• **Work to complete**: The whole listing below is to be repeated without alteration.

• **Entries provided**:
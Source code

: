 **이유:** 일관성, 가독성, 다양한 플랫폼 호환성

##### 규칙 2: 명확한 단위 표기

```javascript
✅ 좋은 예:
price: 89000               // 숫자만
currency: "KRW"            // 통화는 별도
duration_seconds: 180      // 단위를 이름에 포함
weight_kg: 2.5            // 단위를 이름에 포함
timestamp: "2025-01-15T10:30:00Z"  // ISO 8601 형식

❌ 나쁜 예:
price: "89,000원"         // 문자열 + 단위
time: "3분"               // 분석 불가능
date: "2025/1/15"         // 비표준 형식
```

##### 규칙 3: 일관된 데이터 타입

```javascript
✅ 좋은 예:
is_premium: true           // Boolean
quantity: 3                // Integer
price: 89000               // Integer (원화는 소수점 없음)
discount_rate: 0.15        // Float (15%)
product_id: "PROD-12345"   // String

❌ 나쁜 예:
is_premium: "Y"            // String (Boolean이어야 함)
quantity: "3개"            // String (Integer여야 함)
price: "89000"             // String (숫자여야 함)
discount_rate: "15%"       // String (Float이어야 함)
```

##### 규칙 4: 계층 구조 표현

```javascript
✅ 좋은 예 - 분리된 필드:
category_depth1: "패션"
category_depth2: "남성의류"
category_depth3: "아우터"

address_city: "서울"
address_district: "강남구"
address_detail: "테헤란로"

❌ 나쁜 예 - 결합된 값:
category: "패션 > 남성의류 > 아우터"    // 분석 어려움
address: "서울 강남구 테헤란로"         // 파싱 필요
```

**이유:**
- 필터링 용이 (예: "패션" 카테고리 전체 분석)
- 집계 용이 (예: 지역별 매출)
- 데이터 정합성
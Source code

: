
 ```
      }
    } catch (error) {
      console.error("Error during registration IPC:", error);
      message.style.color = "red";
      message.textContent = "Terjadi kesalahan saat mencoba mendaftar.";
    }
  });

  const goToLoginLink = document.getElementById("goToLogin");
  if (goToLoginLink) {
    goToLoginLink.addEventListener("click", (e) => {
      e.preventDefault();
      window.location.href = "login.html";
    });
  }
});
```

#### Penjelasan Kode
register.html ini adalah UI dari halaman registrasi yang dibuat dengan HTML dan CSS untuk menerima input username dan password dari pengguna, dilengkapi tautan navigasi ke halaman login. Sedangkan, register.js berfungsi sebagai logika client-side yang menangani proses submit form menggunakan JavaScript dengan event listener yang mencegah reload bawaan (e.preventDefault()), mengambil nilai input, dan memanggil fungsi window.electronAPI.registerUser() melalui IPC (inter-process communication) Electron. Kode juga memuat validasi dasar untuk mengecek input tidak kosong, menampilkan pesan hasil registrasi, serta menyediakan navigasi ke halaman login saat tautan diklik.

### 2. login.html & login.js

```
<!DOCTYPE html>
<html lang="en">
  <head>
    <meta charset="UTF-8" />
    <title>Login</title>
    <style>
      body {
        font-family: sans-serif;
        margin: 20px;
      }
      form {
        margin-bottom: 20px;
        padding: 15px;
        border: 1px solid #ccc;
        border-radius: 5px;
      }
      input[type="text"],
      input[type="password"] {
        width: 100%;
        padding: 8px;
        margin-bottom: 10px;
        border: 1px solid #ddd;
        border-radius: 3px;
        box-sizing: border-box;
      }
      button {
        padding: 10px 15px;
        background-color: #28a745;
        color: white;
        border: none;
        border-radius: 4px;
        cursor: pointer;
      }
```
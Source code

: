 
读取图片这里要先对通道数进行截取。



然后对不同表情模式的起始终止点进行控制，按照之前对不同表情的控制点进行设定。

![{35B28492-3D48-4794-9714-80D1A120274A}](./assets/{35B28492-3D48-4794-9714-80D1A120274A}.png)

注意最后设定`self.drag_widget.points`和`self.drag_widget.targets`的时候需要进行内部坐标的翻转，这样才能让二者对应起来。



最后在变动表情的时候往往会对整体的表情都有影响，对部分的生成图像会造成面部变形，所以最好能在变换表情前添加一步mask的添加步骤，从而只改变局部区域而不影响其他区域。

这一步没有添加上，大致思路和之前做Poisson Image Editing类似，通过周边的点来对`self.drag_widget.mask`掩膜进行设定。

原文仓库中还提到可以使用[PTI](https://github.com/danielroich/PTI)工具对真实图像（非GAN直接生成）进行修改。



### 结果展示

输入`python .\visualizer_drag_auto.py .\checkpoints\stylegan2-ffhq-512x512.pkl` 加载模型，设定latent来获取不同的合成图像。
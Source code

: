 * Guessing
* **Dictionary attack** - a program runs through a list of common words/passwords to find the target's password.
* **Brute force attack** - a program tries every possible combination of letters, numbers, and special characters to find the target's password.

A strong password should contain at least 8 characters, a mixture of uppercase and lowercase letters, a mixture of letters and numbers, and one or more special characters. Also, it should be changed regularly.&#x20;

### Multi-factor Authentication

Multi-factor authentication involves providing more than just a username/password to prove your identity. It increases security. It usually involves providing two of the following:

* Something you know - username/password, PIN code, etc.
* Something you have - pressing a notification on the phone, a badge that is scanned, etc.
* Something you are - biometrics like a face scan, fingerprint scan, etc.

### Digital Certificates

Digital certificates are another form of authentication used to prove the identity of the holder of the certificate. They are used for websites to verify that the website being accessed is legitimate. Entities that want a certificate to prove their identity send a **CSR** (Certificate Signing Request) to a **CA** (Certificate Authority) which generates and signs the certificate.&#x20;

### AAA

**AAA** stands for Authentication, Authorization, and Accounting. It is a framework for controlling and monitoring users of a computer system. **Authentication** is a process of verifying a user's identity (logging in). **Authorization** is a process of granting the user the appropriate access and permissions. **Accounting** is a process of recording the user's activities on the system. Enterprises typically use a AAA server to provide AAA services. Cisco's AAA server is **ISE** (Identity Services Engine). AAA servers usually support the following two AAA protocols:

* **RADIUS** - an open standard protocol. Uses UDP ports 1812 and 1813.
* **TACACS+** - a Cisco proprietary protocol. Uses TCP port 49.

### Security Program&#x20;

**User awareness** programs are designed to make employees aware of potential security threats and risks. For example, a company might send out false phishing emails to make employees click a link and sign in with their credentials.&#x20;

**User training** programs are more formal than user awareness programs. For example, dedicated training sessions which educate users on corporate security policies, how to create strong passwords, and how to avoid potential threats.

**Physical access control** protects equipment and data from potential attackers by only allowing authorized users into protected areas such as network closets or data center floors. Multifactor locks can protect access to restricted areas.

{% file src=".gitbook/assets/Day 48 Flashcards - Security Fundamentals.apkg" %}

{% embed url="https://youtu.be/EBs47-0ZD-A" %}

• **Problem solution**:
Source code

: **이유:** 일관성, 가독성, 다양한 플랫폼 호환성

##### 규칙 2: 명확한 단위 표기

```javascript
✅ 좋은 예:
price: 89000               // 숫자만
currency: "KRW"            // 통화는 별도
duration_seconds: 180      // 단위를 이름에 포함
weight_kg: 2.5            // 단위를 이름에 포함
timestamp: "2025-01-15T10:30:00Z"  // ISO 8601 형식

❌ 나쁜 예:
price: "89,000원"         // 문자열 + 단위
time: "3분"               // 분석 불가능
date: "2025/1/15"         // 비표준 형식
```

##### 규칙 3: 일관된 데이터 타입

```javascript
✅ 좋은 예:
is_premium: true           // Boolean
quantity: 3                // Integer
price: 89000               // Integer (원화는 소수점 없음)
discount_rate: 0.15        // Float (15%)
product_id: "PROD-12345"   // String

❌ 나쁜 예:
is_premium: "Y"            // String (Boolean이어야 함)
quantity: "3개"            // String (Integer여야 함)
price: "89000"             // String (숫자여야 함)
discount_rate: "15%"       // String (Float이어야 함)
```

##### 규칙 4: 계층 구조 표현

```javascript
✅ 좋은 예 - 분리된 필드:
category_depth1: "패션"
category_depth2: "남성의류"
category_depth3: "아우터"

address_city: "서울"
address_district: "강남구"
address_detail: "테헤란로"

❌ 나쁜 예 - 결합된 값:
category: "패션 > 남성의류 > 아우터"    // 분석 어려움
address: "서울 강남구 테헤란로"         // 파싱 필요
```

**이유:**
- 필터링 용이 (예: "패션" 카테고리 전체 분석)
- 집계 용이 (예: 지역별 매출)
- 데이터 정합성
Source code

:
 ```
      }
    } catch (error) {
      console.error("Error during registration IPC:", error);
      message.style.color = "red";
      message.textContent = "Terjadi kesalahan saat mencoba mendaftar.";
    }
  });

  const goToLoginLink = document.getElementById("goToLogin");
  if (goToLoginLink) {
    goToLoginLink.addEventListener("click", (e) => {
      e.preventDefault();
      window.location.href = "login.html";
    });
  }
});
```

#### Penjelasan Kode
register.html ini adalah UI dari halaman registrasi yang dibuat dengan HTML dan CSS untuk menerima input username dan password dari pengguna, dilengkapi tautan navigasi ke halaman login. Sedangkan, register.js berfungsi sebagai logika client-side yang menangani proses submit form menggunakan JavaScript dengan event listener yang mencegah reload bawaan (e.preventDefault()), mengambil nilai input, dan memanggil fungsi window.electronAPI.registerUser() melalui IPC (inter-process communication) Electron. Kode juga memuat validasi dasar untuk mengecek input tidak kosong, menampilkan pesan hasil registrasi, serta menyediakan navigasi ke halaman login saat tautan diklik.

### 2. login.html & login.js

```
<!DOCTYPE html>
<html lang="en">
  <head>
    <meta charset="UTF-8" />
    <title>Login</title>
    <style>
      body {
        font-family: sans-serif;
        margin: 20px;
      }
      form {
        margin-bottom: 20px;
        padding: 15px;
        border: 1px solid #ccc;
        border-radius: 5px;
      }
      input[type="text"],
      input[type="password"] {
        width: 100%;
        padding: 8px;
        margin-bottom: 10px;
        border: 1px solid #ddd;
        border-radius: 3px;
        box-sizing: border-box;
      }
      button {
        padding: 10px 15px;
        background-color: #28a745;
        color: white;
        border: none;
        border-radius: 4px;
        cursor: pointer;
      }
```
Source code

: 
读取图片这里要先对通道数进行截取。



然后对不同表情模式的起始终止点进行控制，按照之前对不同表情的控制点进行设定。

![{35B28492-3D48-4794-9714-80D1A120274A}](./assets/{35B28492-3D48-4794-9714-80D1A120274A}.png)

注意最后设定`self.drag_widget.points`和`self.drag_widget.targets`的时候需要进行内部坐标的翻转，这样才能让二者对应起来。



最后在变动表情的时候往往会对整体的表情都有影响，对部分的生成图像会造成面部变形，所以最好能在变换表情前添加一步mask的添加步骤，从而只改变局部区域而不影响其他区域。

这一步没有添加上，大致思路和之前做Poisson Image Editing类似，通过周边的点来对`self.drag_widget.mask`掩膜进行设定。

原文仓库中还提到可以使用[PTI](https://github.com/danielroich/PTI)工具对真实图像（非GAN直接生成）进行修改。



### 结果展示

输入`python .\visualizer_drag_auto.py .\checkpoints\stylegan2-ffhq-512x512.pkl` 加载模型，设定latent来获取不同的合成图像。
Source code

: * Guessing
* **Dictionary attack** - a program runs through a list of common words/passwords to find the target's password.
* **Brute force attack** - a program tries every possible combination of letters, numbers, and special characters to find the target's password.

A strong password should contain at least 8 characters, a mixture of uppercase and lowercase letters, a mixture of letters and numbers, and one or more special characters. Also, it should be changed regularly.&#x20;

### Multi-factor Authentication

Multi-factor authentication involves providing more than just a username/password to prove your identity. It increases security. It usually involves providing two of the following:

* Something you know - username/password, PIN code, etc.
* Something you have - pressing a notification on the phone, a badge that is scanned, etc.
* Something you are - biometrics like a face scan, fingerprint scan, etc.

### Digital Certificates

Digital certificates are another form of authentication used to prove the identity of the holder of the certificate. They are used for websites to verify that the website being accessed is legitimate. Entities that want a certificate to prove their identity send a **CSR** (Certificate Signing Request) to a **CA** (Certificate Authority) which generates and signs the certificate.&#x20;

### AAA

**AAA** stands for Authentication, Authorization, and Accounting. It is a framework for controlling and monitoring users of a computer system. **Authentication** is a process of verifying a user's identity (logging in). **Authorization** is a process of granting the user the appropriate access and permissions. **Accounting** is a process of recording the user's activities on the system. Enterprises typically use a AAA server to provide AAA services. Cisco's AAA server is **ISE** (Identity Services Engine). AAA servers usually support the following two AAA protocols:

* **RADIUS** - an open standard protocol. Uses UDP ports 1812 and 1813.
* **TACACS+** - a Cisco proprietary protocol. Uses TCP port 49.

### Security Program&#x20;

**User awareness** programs are designed to make employees aware of potential security threats and risks. For example, a company might send out false phishing emails to make employees click a link and sign in with their credentials.&#x20;

**User training** programs are more formal than user awareness programs. For example, dedicated training sessions which educate users on corporate security policies, how to create strong passwords, and how to avoid potential threats.

**Physical access control** protects equipment and data from potential attackers by only allowing authorized users into protected areas such as network closets or data center floors. Multifactor locks can protect access to restricted areas.

{% file src=".gitbook/assets/Day 48 Flashcards - Security Fundamentals.apkg" %}

{% embed url="https://youtu.be/EBs47-0ZD-A" %}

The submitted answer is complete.